ベットの横のいつも座るかたかた揺れる不安定な椅子に座った。
「今日は元気そうでなによー。」
「私。」
僕の話を遮るかのように真矢が話し始めた。
「私ね。莉亜と出会えて幸せだよ。改めて言うのも恥ずかしいけど好きだよ大好き。」照れくさいながらも僕も真矢に続けて言う。「ああ。僕も君と出会えてよかった。」
「私と出会ってくれてありがとう。IO。」
ツー。っと音が鳴った後、ピーピーと心電図が鳴った。
真っ白な白衣をなびかせ、駆け付けた医者は何も言わずに頭を下げた。
視界がくもる僕の瞳に映るのは、
目を閉じ、幸せそうに微笑む君の姿であった。
それから10年の歳月が経ち僕は結婚し子供もできた。
旦那と娘と三人笑いながら囲む食卓は、僕は世界で一番の幸せ者なのではないかと思わせる。
「今日の夜ご飯は何にしよっか?」
「ハンバーグ!!」
「ハンバーグは一昨日もしたよ?」
「ハンバーグが良いの!」
「わかったわかった!今日は真矢の大好きなハンバーグにしようね。」
end.
人間の君と過ごした時間は不死身人間の僕の生きがいとなりました。を読んでいただきありがとうございました。
初めての小説ということもあり、慣れない手つきで仕上げていると時間がかかってしまいましたが、無事完成することができました。
この作品は友情をテーマに書かせていただきました。
辛いとき、泣きたいとき、自分の大切な誰かのために生きよう。という思いを込めました。

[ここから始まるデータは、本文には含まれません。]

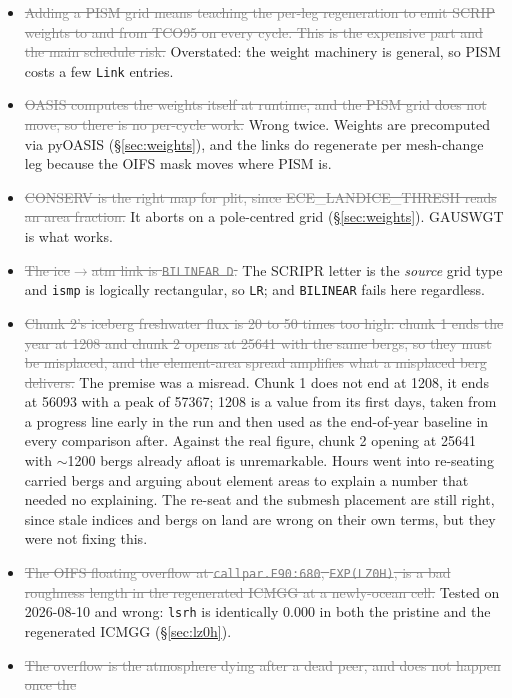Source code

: \documentclass[11pt,a4paper]{article}
\newcommand{\code}[1]{\texttt{\small #1}}
\newcommand{\dead}[1]{\textcolor{gray}{\sout{#1}}}
\begin{document}
\label{sec:falsified}

\begin{itemize}
\item \dead{Adding a PISM grid means teaching the per-leg regeneration to emit SCRIP weights to
      and from TCO95 on every cycle. This is the expensive part and the main schedule risk.}
      Overstated: the weight machinery is general, so PISM costs a few \code{Link} entries.
\item \dead{OASIS computes the weights itself at runtime, and the PISM grid does not move, so
      there is no per-cycle work.} Wrong twice. Weights are precomputed via pyOASIS
      (\S\ref{sec:weights}), and the links do regenerate per mesh-change leg because the OIFS mask
      moves where PISM is.
\item \dead{CONSERV is the right map for plit, since ECE\_LANDICE\_THRESH reads an area fraction.}
      It aborts on a pole-centred grid (\S\ref{sec:weights}). GAUSWGT is what works.
\item \dead{The ice$\to$atm link is \code{BILINEAR D}.} The SCRIPR letter is the \emph{source}
      grid type and \code{ismp} is logically rectangular, so \code{LR}; and \code{BILINEAR} fails
      here regardless.
\item \dead{Chunk 2's iceberg freshwater flux is 20 to 50 times too high: chunk 1 ends the year at
      1208 and chunk 2 opens at 25641 with the same bergs, so they must be misplaced, and the
      element-area spread amplifies what a misplaced berg delivers.} The premise was a misread.
      Chunk 1 does not end at 1208, it ends at 56093 with a peak of 57367; 1208 is a value from its
      first days, taken from a progress line early in the run and then used as the end-of-year
      baseline in every comparison after. Against the real figure, chunk 2 opening at 25641 with
      $\sim$1200 bergs already afloat is unremarkable. Hours went into re-seating carried bergs and
      arguing about element areas to explain a number that needed no explaining. The re-seat and
      the submesh placement are still right, since stale indices and bergs on land are wrong on
      their own terms, but they were not fixing this.
\item \dead{The OIFS floating overflow at \code{callpar.F90:680}, \code{EXP(LZ0H)}, is a bad
      roughness length in the regenerated ICMGG at a newly-ocean cell.} Tested on 2026-08-10 and
      wrong: \code{lsrh} is identically 0.000 in both the pristine and the regenerated ICMGG
      (\S\ref{sec:lz0h}).
\item \dead{The overflow is the atmosphere dying after a dead peer, and does not happen once the
}
\end{itemize}
\end{document}
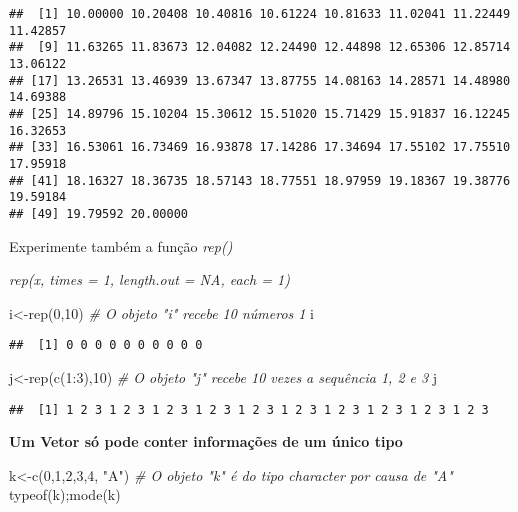 \documentclass[
]{book}
\newenvironment{Shaded}{\begin{snugshade}}{\end{snugshade}}
\newcommand{\CommentTok}[1]{\textcolor[rgb]{0.56,0.35,0.01}{\textit{#1}}}
\newcommand{\DecValTok}[1]{\textcolor[rgb]{0.00,0.00,0.81}{#1}}
\newcommand{\FunctionTok}[1]{\textcolor[rgb]{0.00,0.00,0.00}{#1}}
\newcommand{\NormalTok}[1]{#1}
\newcommand{\OtherTok}[1]{\textcolor[rgb]{0.56,0.35,0.01}{#1}}
\newcommand{\SpecialCharTok}[1]{\textcolor[rgb]{0.00,0.00,0.00}{#1}}
\newcommand{\StringTok}[1]{\textcolor[rgb]{0.31,0.60,0.02}{#1}}
\begin{document}
\begin{verbatim}
##  [1] 10.00000 10.20408 10.40816 10.61224 10.81633 11.02041 11.22449 11.42857
##  [9] 11.63265 11.83673 12.04082 12.24490 12.44898 12.65306 12.85714 13.06122
## [17] 13.26531 13.46939 13.67347 13.87755 14.08163 14.28571 14.48980 14.69388
## [25] 14.89796 15.10204 15.30612 15.51020 15.71429 15.91837 16.12245 16.32653
## [33] 16.53061 16.73469 16.93878 17.14286 17.34694 17.55102 17.75510 17.95918
## [41] 18.16327 18.36735 18.57143 18.77551 18.97959 19.18367 19.38776 19.59184
## [49] 19.79592 20.00000
\end{verbatim}

Experimente também a função \emph{rep()}

\emph{\emph{rep(x, times = 1, length.out = NA, each = 1)}}

\begin{Shaded}
\begin{Highlighting}[]
\NormalTok{i}\OtherTok{\textless{}{-}}\FunctionTok{rep}\NormalTok{(}\DecValTok{0}\NormalTok{,}\DecValTok{10}\NormalTok{) }\CommentTok{\# O objeto "i" recebe 10 números 1}
\NormalTok{i}
\end{Highlighting}
\end{Shaded}

\begin{verbatim}
##  [1] 0 0 0 0 0 0 0 0 0 0
\end{verbatim}

\begin{Shaded}
\begin{Highlighting}[]
\NormalTok{j}\OtherTok{\textless{}{-}}\FunctionTok{rep}\NormalTok{(}\FunctionTok{c}\NormalTok{(}\DecValTok{1}\SpecialCharTok{:}\DecValTok{3}\NormalTok{),}\DecValTok{10}\NormalTok{) }\CommentTok{\# O objeto "j" recebe 10 vezes a sequência 1, 2 e 3}
\NormalTok{j}
\end{Highlighting}
\end{Shaded}

\begin{verbatim}
##  [1] 1 2 3 1 2 3 1 2 3 1 2 3 1 2 3 1 2 3 1 2 3 1 2 3 1 2 3 1 2 3
\end{verbatim}

\textbf{Um Vetor só pode conter informações de um único tipo}

\begin{Shaded}
\begin{Highlighting}[]
\NormalTok{k}\OtherTok{\textless{}{-}}\FunctionTok{c}\NormalTok{(}\DecValTok{0}\NormalTok{,}\DecValTok{1}\NormalTok{,}\DecValTok{2}\NormalTok{,}\DecValTok{3}\NormalTok{,}\DecValTok{4}\NormalTok{, }\StringTok{"A"}\NormalTok{) }\CommentTok{\# O objeto "k" é do tipo character por causa de "A"}
\FunctionTok{typeof}\NormalTok{(k);}\FunctionTok{mode}\NormalTok{(k)}
\end{Highlighting}
\end{Shaded}
\end{document}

主人公の莉亜は死ぬことはありません。長い人生、真矢のためにも幸せに生きたいと思ったのではないかと思います。
人間には寿命がありますが、大切な誰かを悲しませないためにも幸せに生きるということをこの作品を通して伝えられたらと思います。
まだまだ至らぬところばかりですが、応援よろしくお願いします。